> Task to complete
Give a verbatim repeat of the lines that run from the line containing "<!-- **Application of" to the end of the data below.

Material for the task Start Marker

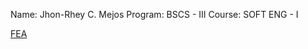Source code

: Name: Jhon-Rhey C. Mejos
Program: BSCS - III
Course: SOFT ENG - I

<!-- **Application of machine intelligence and deep learning in the subdomain of audio analysis is rapidly growing. Some examples include automatic speech recognition, digital signal processing, and audio classification, tagging and generation. Virtual assistants such as Alexa, Siri and Google Home are largely built atop models that can perform perform artificial cognition from audio data.** -->

<!-- **To train any statistical or ML model, we need to first extract useful features from an audio signal. Audio feature extraction is a necessary step in audio signal processing, which is a subfield of signal processing. It deals with the processing or manipulation of audio signals. It removes unwanted noise and balances the time-frequency ranges by converting digital and analog signals. It focuses on computational methods for altering the sounds.** -->

[FEA](https://devopedia.org/audio-feature-extraction)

Material for the task End Marker

> Written solution
<!-- **Application of machine intelligence and deep learning in the subdomain of audio analysis is rapidly growing. Some examples include automatic speech recognition, digital signal processing, and audio classification, tagging and generation. Virtual assistants such as Alexa, Siri and Google Home are largely built atop models that can perform perform artificial cognition from audio data.** -->

<!-- **To train any statistical or ML model, we need to first extract useful features from an audio signal. Audio feature extraction is a necessary step in audio signal processing, which is a subfield of signal processing. It deals with the processing or manipulation of audio signals. It removes unwanted noise and balances the time-frequency ranges by converting digital and analog signals. It focuses on computational methods for altering the sounds.** -->

[FEA](https://devopedia.org/audio-feature-extraction)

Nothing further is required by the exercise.